«Вокруг ИТМО уже собиралась программистская компания»
Вы учились в Университете ИТМО в 1990-х годах, когда он еще назывался Санкт-Петербургским государственным институтом точной механики и оптики. Почему вы выбрали именно этот вуз?
Да, я поступил в ИТМО в 1994 году. Я пошел туда учиться, потому что мой отец и мой дед закончили ЛИТМО, да и жил я в двух шагах. Так что на учебу можно было ходить с достаточно большим удобством (смеется). Хотя с посещаемостью у меня всегда было не очень ― предпочитал книги лекциям. На мой взгляд, самое лучшее обучение, когда есть книга, есть практическая проблема по теме и есть опытный человек, который может подсказать, как понимать и применять книжные знания. Я и сейчас сижу дома, еще задолго до всех вирусов перейдя на такой режим работы.
И все же, чем запомнилось вам обучение в ИТМО, что оно вам дало в профессиональном плане?
ЛИТМО традиционно известен сильной математической компонентой. Хорош был и набор предметов по специальности, который предоставил достойный обзор практических ситуаций и того, как они решаются. Если говорить о недостатках ― это теоретическая физика. Тогда ей уделялось не так много времени. Параллельно вокруг ИТМО уже собиралась мощная программистская компания, например, прямо за проходной стоял сервер Mail.Ru, разрабатываемый компанией DataArt, где я и работал с третьего курса. Потрясающая команда, энтузиазм, множество проектов, из которых некоторые оказались одними из самых удачных в своем роде в России. Вы когда-то делали интервью с Дмитрием Адриановым. Я ушел оттуда с сожалением, но не хотел оставаться чистым программистом.
Насколько я знаю, образование вы получали не как программист, а как физик?
Сейчас почти любая работа включает в себя программирование. Даже физик-экспериментатор в индустрии тратит много времени на скрипты для своего оборудования. Сейчас я конструктор-изобретатель, начинал на кафедре лазерных технологий, это в американской классификации скорее electrical engineering, в США получил PhD по теоретической физике.
«Современная академия во-многом похожа на фигурное катание»
После выпуска из ИТМО вы продолжили обучение в аспирантуре в США. Как вам это удалось, учитывая, что тогда академическая мобильность в России была ниже, чем сейчас?
Простая рассылка, я смотрел интернет, увидел, что в США принимают заявления на PhD от иностранцев. Ничего более не знал, у меня не было знакомых, просто стал отправлять письма и сдавать стандартные экзамены. Сразу же было понятно, что программа отличается очень сильно, зазоры «латал» самостоятельно. По результатам меня приняли в два вуза ― Northwestern в Чикаго и McGill в Канаде.

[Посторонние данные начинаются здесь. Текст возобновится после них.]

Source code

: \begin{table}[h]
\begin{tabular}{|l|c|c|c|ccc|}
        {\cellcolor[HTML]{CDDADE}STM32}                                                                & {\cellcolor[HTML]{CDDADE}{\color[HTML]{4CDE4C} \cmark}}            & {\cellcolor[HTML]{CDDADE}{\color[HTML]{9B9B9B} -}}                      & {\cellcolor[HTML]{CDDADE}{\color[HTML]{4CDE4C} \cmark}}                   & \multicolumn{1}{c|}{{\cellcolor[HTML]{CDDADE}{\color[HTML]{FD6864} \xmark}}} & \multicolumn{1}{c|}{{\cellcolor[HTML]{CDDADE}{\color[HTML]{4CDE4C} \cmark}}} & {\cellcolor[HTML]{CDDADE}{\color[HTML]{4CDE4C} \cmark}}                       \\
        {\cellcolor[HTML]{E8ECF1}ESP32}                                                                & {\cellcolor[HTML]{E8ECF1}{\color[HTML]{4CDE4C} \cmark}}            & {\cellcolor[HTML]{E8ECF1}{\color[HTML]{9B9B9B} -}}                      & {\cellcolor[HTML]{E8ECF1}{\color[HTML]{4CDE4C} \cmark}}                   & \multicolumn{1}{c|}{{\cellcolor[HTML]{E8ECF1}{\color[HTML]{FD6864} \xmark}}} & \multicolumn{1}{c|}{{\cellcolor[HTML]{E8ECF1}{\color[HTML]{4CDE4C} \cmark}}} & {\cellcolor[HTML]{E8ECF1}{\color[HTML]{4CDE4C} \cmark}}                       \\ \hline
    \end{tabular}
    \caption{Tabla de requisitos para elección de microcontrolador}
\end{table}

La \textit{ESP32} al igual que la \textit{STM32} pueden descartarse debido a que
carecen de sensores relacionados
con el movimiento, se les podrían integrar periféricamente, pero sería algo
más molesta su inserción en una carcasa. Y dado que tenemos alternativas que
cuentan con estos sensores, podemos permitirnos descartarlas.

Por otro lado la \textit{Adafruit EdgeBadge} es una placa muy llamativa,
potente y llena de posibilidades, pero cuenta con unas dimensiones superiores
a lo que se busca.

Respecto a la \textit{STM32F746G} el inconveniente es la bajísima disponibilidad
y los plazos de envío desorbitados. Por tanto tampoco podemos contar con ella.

Я выбрал первый, если честно, в основном потому, что мне предложили там повышенную стипендию. И это оказалось верным решением, хотя я вообще не имел ни малейшего представления, как будет проходить учеба. В Northwestern я занимался несколькими темами ― и сверхпроводниками, и конденсатом Бозе-Эйнштейна, и нелинейной оптикой. Непостоянство объяснялось тем, что человек, у которого я работал, часто делал проекты вне той тематики, в которой имел существенное имя и вес, поэтому получать гранты было тяжело. Но зато проекты были интересные и достаточно фундаментальные.
Закончил магнетизмом, где нам повезло сделать теорию эффекта MAMR, разновидность которого буквально в этом году стала использоваться в жестких дисках ― и эта работа, собственно, и привела меня в дальнейшем на работу в Seagate.

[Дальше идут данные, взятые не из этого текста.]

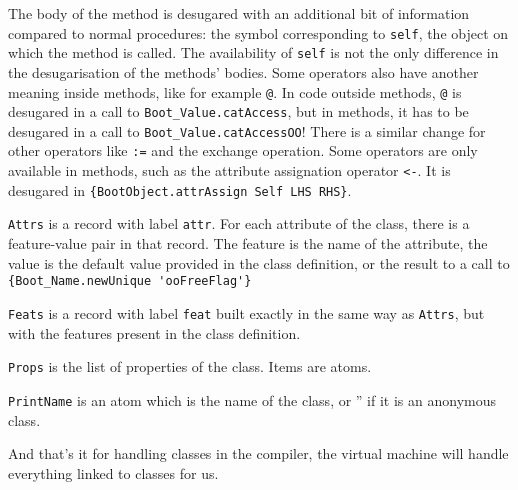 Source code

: \documentclass[a4paper]{memoir}
\begin{document}
The body of the method is desugared with an additional bit of information compared to normal procedures: the symbol corresponding to \lstinline!self!, the object on which the method is called. 
The availability of \lstinline!self! is not the only difference in the desugarisation of the methods' bodies. Some operators also have another meaning inside methods, like for example \lstinline!@!.
In code outside methods, \lstinline!@! is desugared in a call to
\lstinline!Boot_Value.catAccess!, but in methods, it has to be desugared in a
call to \lstinline!Boot_Value.catAccessOO!! There is a similar change for other
operators like \lstinline!:=! and the exchange operation.
Some operators are only available in methods, such as the attribute assignation
operator \lstinline!<-!. It is desugared in 
\lstinline!{BootObject.attrAssign Self LHS RHS}!.

\lstinline!Attrs! is a record with label \lstinline!attr!.
For each attribute of the class, there is a feature-value pair in that record.
The feature is the name of the attribute, the value is the default value
provided in the class definition, or the result to a call to
\lstinline!{Boot_Name.newUnique 'ooFreeFlag'}!

\lstinline!Feats! is a record with label \lstinline!feat! built exactly in the
same way as \lstinline!Attrs!, but with the features present in the class
definition.

\lstinline!Props! is the list of properties of the class. Items are atoms.

\lstinline!PrintName! is an atom which is the name of the class, or '' if it is
an anonymous class.

And that's it for handling classes in the compiler, the virtual machine will
handle everything linked to classes for us.
\end{document}

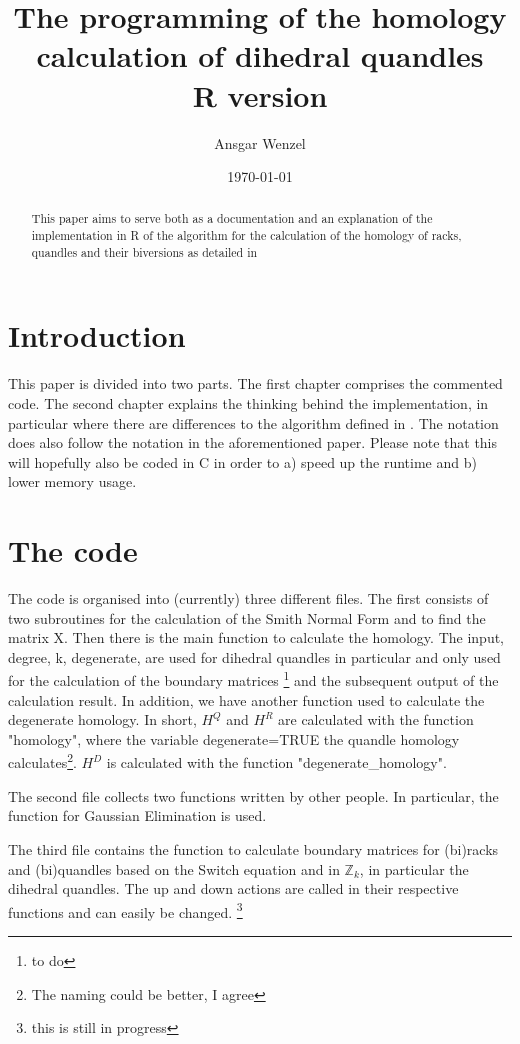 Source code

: \documentclass[11pt]{amsart}
\title{The programming of the homology calculation of dihedral quandles \\ R version}
\author{Ansgar Wenzel}
\date{\today}                                           %
\begin{document}
\begin{abstract}
This paper aims to serve both as a documentation and an explanation of the implementation in R of the algorithm for the calculation of the homology of racks, quandles and their biversions as detailed in \cite{Fenn1}
\end{abstract}
\maketitle
\section{Introduction}
This paper is divided into two parts. The first chapter comprises the commented code. The second chapter explains the thinking behind the implementation, in particular where there are differences to the algorithm defined in \cite{Fenn1}. The notation does also follow the notation in the aforementioned paper. Please note that this will hopefully also be coded in C in order to a) speed up the runtime and b) lower memory usage.
\section{The code}
The code is organised into (currently) three different files. The first consists of two subroutines for the calculation of the Smith Normal Form and to find the matrix X. Then there is the main function to calculate the homology. The input, degree, k, degenerate, are used for dihedral quandles in particular and only used for the calculation of the boundary matrices \footnote{to do} and the subsequent output of the calculation result. In addition, we have another function used to calculate the degenerate homology. In short, $H^Q$ and $H^R$ are calculated with the function "homology", where the variable degenerate=TRUE the quandle homology calculates\footnote{The naming could be better, I agree}. $H^D$ is calculated with the function "degenerate\_homology".

The second file collects two functions written by other people. In particular, the function for Gaussian Elimination is used.

The third file contains the function to calculate boundary matrices for (bi)racks and (bi)quandles based on the Switch equation and in $\mathbb{Z}_k$, in particular the dihedral quandles. The up and down actions are called in their respective functions and can easily be changed. \footnote{this is still in progress}

\end{document}
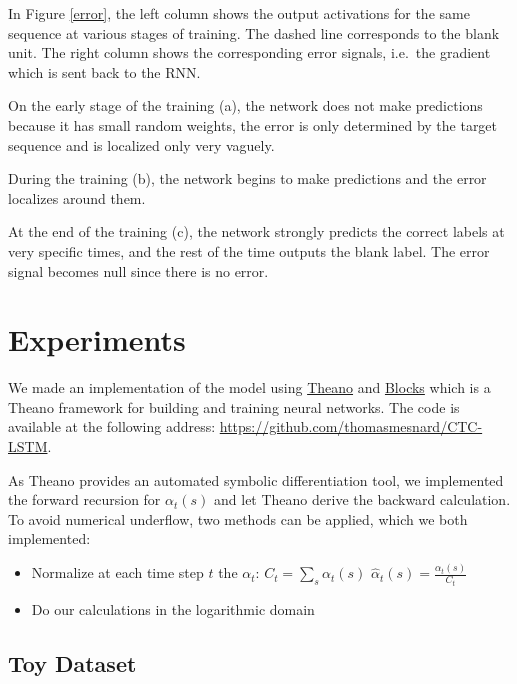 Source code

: \documentclass[11pt,a4paper]{article}
\begin{document}
In Figure \ref{error}, the left column shows the output activations for the same sequence at various stages of training. The dashed line corresponds to the blank unit. The right column shows the corresponding error signals, i.e.~the gradient which is sent back to the RNN.

On the early stage of the training (a), the network does not make predictions because it has small random weights, the error is only determined by the target sequence and is localized only very vaguely.

During the training (b), the network begins to make predictions and the error localizes around them.

At the end of the training (c), the network strongly predicts the correct labels at very specific times, and the rest of the time outputs the blank label. The error signal becomes null since there is no error.


\section{Experiments}

We made an implementation of the model using \href{https://github.com/Theano/Theano}{Theano} and \href{https://github.com/mila-udem/blocks/}{Blocks} which is a Theano framework for building and training neural networks. The code is available at the following address: \url{https://github.com/thomasmesnard/CTC-LSTM}.

As Theano provides an automated symbolic differentiation tool, we implemented the forward recursion for $\alpha_t(s)$ and let Theano derive the backward calculation. To avoid numerical underflow, two methods can be applied, which we both implemented:

\begin{itemize}
    \item Normalize at each time step $t$ the $\alpha_t$:
    \hspace{1em}
    $ C_t = \sum_s \alpha_t(s)$
    \hspace{1em}
    $\hat{\alpha}_t(s) = \frac{\alpha_t(s)}{C_t}$
    \item Do our calculations in the logarithmic domain

\end{itemize}

\subsection{Toy Dataset}
\end{document}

А чем отличалось обучение в постсоветском университете от американского вуза? Кроме материальной базы?
Я теоретический физик, для меня материальная база ― это бумага и компьютер. Сложно сказать, в чем отличие западной системы, потому что она в разных вузах разная. Если говорить о некоем среднем стандарте, то первое, что бросается в глаза ― намного меньше предметов, но читают их более серьезно.
Если в ИТМО было много предметов, которые идут как зачеты, то в американском вузе такого не бывает. Конечно, тут есть свои плюсы и минусы. Но чтение фундаментальных дисциплин параллельно еще с 7-8 другими предметами может привести к проблемам. А так, все зависит от конкретного университета. В средних американских университетах профессоров во многом оценивают именно как преподавателей, а мотивация у студентов низкая. В лидирующих университетах наоборот ― мотивация студентов отличная, а преподает нередко ученый, которого силой заставили читать предмет.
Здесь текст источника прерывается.